A cup of coffee is heated to 180°F and placed in a room that maintains a temperature of 65°F. The temperature of the coffee after t minutes is given by T(t) = 65 + 115e^−0.042t.(a) Find the temperature, to the nearest degree, of the coffee 10 minutes after it is placed in the room.
_ °F ?
(b) Use a graphing utility to determine when, to the nearest tenth of a minute, the temperature of the coffee will reach 110°F.
After ? min
let's just plug in t = 10
T(10) = 65 + 115 e^-.42
= 140.56
= 141° to the nearest degree.
b)
we want 110 = 65 + 115 e^(-.042t)
e^(-.042t) = (110-65)/115 = .391304...
take ln of both sides
-.042t = ln .391304..
t = 22.34 minutes or 22.3 minutes
(a) To find the temperature of the coffee 10 minutes after it is placed in the room, we substitute t = 10 into the equation T(t) = 65 + 115e^(-0.042t):
T(10) = 65 + 115e^(-0.042*10)
T(10) ≈ 65 + 115e^(-0.42)
Using a calculator, we can approximate the value of e^(-0.42) as 0.657 and calculate:
T(10) ≈ 65 + 115 * 0.657
T(10) ≈ 65 + 75.255
T(10) ≈ 140.255
Therefore, the temperature of the coffee 10 minutes after it is placed in the room is approximately 140°F.
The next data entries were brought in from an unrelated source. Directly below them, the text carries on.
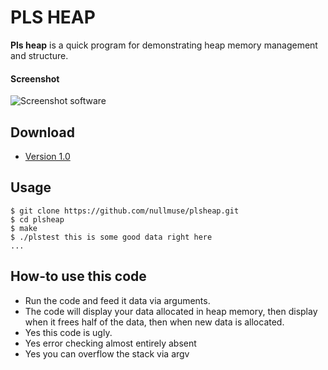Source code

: PLS HEAP
======
**Pls heap** is a quick program for demonstrating heap memory management and structure.

#### Screenshot
![Screenshot software](https://cloud.githubusercontent.com/assets/18670775/19969394/c0ce9c8c-a1ae-11e6-81a1-331e324c19e1.png "screenshot software")

## Download
* [Version 1.0](https://github.com/nullmuse/plsheap/archive/master.zip)

## Usage
```
$ git clone https://github.com/nullmuse/plsheap.git
$ cd plsheap
$ make
$ ./plstest this is some good data right here
...
```

## How-to use this code
* Run the code and feed it data via arguments. 
* The code will display your data allocated in heap memory, then display when it frees half of the data, then when new data is allocated. 
* Yes this code is ugly. 
* Yes error checking almost entirely absent 
* Yes you can overflow the stack via argv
(b) To determine when the temperature of the coffee will reach 110°F, we set T(t) equal to 110 and solve for t:
T(t) = 65 + 115e^(-0.042t)
110 = 65 + 115e^(-0.042t)
Subtract 65 from both sides:
45 = 115e^(-0.042t)
Divide both sides by 115:
0.391 = e^(-0.042t)
Take the natural logarithm of both sides:
ln(0.391) = -0.042t
Divide both sides by -0.042:
t = ln(0.391) / -0.042
Using a calculator, we find:
t ≈ 22.271
Therefore, the temperature of the coffee will reach 110°F after approximately 22.3 minutes.
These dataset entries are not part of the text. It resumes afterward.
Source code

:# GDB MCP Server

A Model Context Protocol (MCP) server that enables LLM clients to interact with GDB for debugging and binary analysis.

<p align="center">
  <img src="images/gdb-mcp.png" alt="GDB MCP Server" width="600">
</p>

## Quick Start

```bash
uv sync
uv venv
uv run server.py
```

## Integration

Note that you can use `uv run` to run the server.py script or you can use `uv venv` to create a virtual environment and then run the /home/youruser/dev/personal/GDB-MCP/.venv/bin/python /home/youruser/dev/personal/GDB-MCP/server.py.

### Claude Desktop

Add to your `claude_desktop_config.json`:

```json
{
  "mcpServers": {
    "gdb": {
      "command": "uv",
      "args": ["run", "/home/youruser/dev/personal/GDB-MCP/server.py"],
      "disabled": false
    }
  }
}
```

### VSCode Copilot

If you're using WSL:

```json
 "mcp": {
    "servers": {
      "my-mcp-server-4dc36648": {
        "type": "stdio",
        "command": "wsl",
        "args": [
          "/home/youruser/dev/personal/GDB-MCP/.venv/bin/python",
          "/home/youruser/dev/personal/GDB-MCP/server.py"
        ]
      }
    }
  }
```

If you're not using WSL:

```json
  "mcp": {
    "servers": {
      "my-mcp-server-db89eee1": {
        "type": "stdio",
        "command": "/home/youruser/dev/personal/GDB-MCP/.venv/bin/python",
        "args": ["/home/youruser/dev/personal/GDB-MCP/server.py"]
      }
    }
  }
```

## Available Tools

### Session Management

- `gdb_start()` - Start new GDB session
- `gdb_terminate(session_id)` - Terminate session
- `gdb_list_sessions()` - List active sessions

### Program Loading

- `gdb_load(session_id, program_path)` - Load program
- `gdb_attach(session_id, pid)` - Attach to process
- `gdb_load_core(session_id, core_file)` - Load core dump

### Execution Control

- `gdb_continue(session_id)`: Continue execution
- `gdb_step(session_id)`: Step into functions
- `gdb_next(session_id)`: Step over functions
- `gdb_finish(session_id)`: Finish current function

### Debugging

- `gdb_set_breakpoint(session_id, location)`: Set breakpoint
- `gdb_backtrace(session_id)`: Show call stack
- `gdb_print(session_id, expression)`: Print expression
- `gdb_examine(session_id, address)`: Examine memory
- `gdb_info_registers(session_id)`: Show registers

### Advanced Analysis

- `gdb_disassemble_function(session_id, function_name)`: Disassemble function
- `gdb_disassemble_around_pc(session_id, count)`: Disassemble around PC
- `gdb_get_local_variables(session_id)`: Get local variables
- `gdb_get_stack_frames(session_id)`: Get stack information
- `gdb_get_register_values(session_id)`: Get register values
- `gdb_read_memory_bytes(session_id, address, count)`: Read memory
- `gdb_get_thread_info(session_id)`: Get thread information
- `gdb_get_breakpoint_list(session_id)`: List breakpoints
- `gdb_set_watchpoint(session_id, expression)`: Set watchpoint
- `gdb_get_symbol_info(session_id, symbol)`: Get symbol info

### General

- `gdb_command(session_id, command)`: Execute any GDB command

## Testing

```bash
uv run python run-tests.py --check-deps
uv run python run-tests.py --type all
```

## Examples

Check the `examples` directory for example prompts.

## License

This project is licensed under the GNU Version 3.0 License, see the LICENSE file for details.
(a) To find the temperature of the coffee 10 minutes after it is placed in the room, we need to substitute t = 10 into the equation T(t) = 65 + 115e^(-0.042t):
T(10) = 65 + 115e^(-0.042*10)
Using a calculator, we can simplify this as:
T(10) ≈ 65 + 115e^(-0.42)
Evaluating the exponential part, we get:
T(10) ≈ 65 + 115 * 0.65757
T(10) ≈ 65 + 75.71055
T(10) ≈ 140.71
Therefore, the temperature of the coffee 10 minutes after it is placed in the room is approximately 141°F.
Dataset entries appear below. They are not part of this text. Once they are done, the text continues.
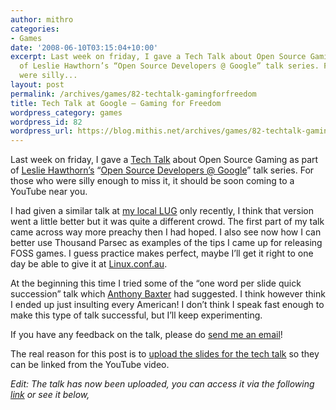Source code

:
 ```yaml
---
author: mithro
categories:
- Games
date: '2008-06-10T03:15:04+10:00'
excerpt: Last week on friday, I gave a Tech Talk about Open Source Gaming as part
  of Leslie Hawthorn’s “Open Source Developers @ Google” talk series. For those who
  were silly...
layout: post
permalink: /archives/games/82-techtalk-gamingforfreedom
title: Tech Talk at Google – Gaming for Freedom
wordpress_category: games
wordpress_id: 82
wordpress_url: https://blog.mithis.net/archives/games/82-techtalk-gamingforfreedom
---
```


<div ><p>Last week on friday, I gave a <a href="http://google-opensource.blogspot.com/2008/06/open-source-developers-google-speaker.html">Tech Talk</a> about Open Source Gaming as part of <a href="http://www.hawthornlandings.org/">Leslie Hawthorn’s</a> “<a href="http://google-code-updates.blogspot.com/search/label/oss%20devs">Open Source Developers @ Google</a>” talk series. For those who were silly enough to miss it, it should be soon coming to a YouTube near you.</p><p>I had given a similar talk at <a href="http://www.linuxsa.org.au/meetings/">my local LUG</a> only recently, I think that version went a little better but it was quite a different crowd. The first part of my talk came across way more preachy then I had hoped. I also see now how I can better use Thousand Parsec as examples of the tips I came up for releasing FOSS games. I guess practice makes perfect, maybe I’ll get it right to one day be able to give it at <a href="http://linux.conf.au/">Linux.conf.au</a>.</p><p>At the beginning this time I tried some of the “one word per slide quick succession” talk which <a href="http://mirror.linux.org.au/linux.conf.au/2008/Fri/mel8-183.ogg">Anthony Baxter</a> had suggested. I think however think I ended up just insulting every American! I don’t think I speak fast enough to make this type of talk successful, but I’ll keep experimenting.</p><p>If you have any feedback on the talk, please do <a href="mailto://mithro@mithis.com">send me an email</a>!</p><p>The real reason for this post is to <a href="/assets/images/wp-content/uploads/2008/06/techtalk6-pdfable.pdf" | relative_url }}" title="Gaming for Freedom">upload the slides for the tech talk</a> so they can be linked from the YouTube video.</p><p><i>Edit: The talk has now been uploaded, you can access it via the following <a href="http://www.youtube.com/watch?v=8Ct36u8RPIU">link</a> or see it below,</i></p><p><object height="349" width="425"><param name="movie" value="https://www.youtube.com/v/8Ct36u8RPIU&hl=en&rel=0&border=1"/><embed height="349" src="https://www.youtube.com/v/8Ct36u8RPIU&hl=en&rel=0&border=1" type="application/x-shockwave-flash" width="425"/></object></p></div>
(b) To determine when the temperature of the coffee will reach 110°F, we need to set T(t) equal to 110 and solve for t:
110 = 65 + 115e^(-0.042t)
Rearranging the equation, we get:
115e^(-0.042t) = 110 - 65
115e^(-0.042t) = 45
Now, divide both sides by 115:
e^(-0.042t) = 45/115
e^(-0.042t) ≈ 0.3913
To solve for t, we can take the natural logarithm (ln) of both sides:
ln(e^(-0.042t)) ≈ ln(0.3913)
-0.042t ≈ ln(0.3913)
Divide both sides by -0.042:
t ≈ ln(0.3913) / -0.042
Using a calculator, we can find:
t ≈ -9.802
Since time cannot be negative, we discard this solution.
Therefore, using a graphing utility, we can determine that the temperature of the coffee will reach 110°F after approximately 9.8 minutes.